## Data for this exercise:
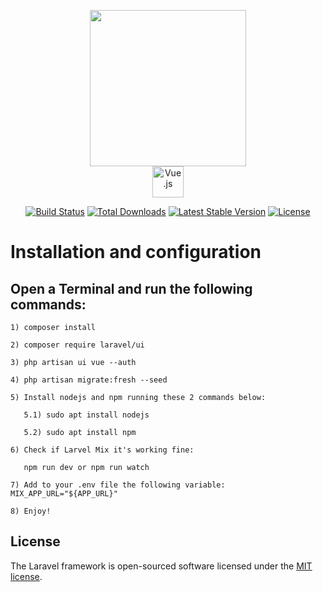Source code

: <p align="center">
    <a href="https://laravel.com" target="_blank">
        <img 
            src="https://raw.githubusercontent.com/laravel/art/master/logo-lockup/5%20SVG/2%20CMYK/1%20Full%20Color/laravel-logolockup-cmyk-red.svg" 
            width="250"
        >
    </a><br>
    <a href="https://vuejs.org" target="_blank">
        <img 
            src="https://avatars.githubusercontent.com/u/6128107?s=200&v=4" 
            width="50"
            alt="Vue.js"
        >
    </a>
</p>

<p align="center">
<a href="https://travis-ci.org/laravel/framework"><img src="https://travis-ci.org/laravel/framework.svg" alt="Build Status"></a>
<a href="https://packagist.org/packages/laravel/framework"><img src="https://img.shields.io/packagist/dt/laravel/framework" alt="Total Downloads"></a>
<a href="https://packagist.org/packages/laravel/framework"><img src="https://img.shields.io/packagist/v/laravel/framework" alt="Latest Stable Version"></a>
<a href="https://packagist.org/packages/laravel/framework"><img src="https://img.shields.io/packagist/l/laravel/framework" alt="License"></a>
</p>

# Installation and configuration

## Open a Terminal and run the following commands:  

    1) composer install
    
    2) composer require laravel/ui

    3) php artisan ui vue --auth

    4) php artisan migrate:fresh --seed

    5) Install nodejs and npm running these 2 commands below:

       5.1) sudo apt install nodejs

       5.2) sudo apt install npm

    6) Check if Larvel Mix it's working fine:
       
       npm run dev or npm run watch

    7) Add to your .env file the following variable: MIX_APP_URL="${APP_URL}"

    8) Enjoy!

## License

The Laravel framework is open-sourced software licensed under the [MIT license](https://opensource.org/licenses/MIT).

## Exercise requirements:
Once you have checked each line above for the string "sudo", state how many lines contain it and add nothing more.

## Response to the task:
2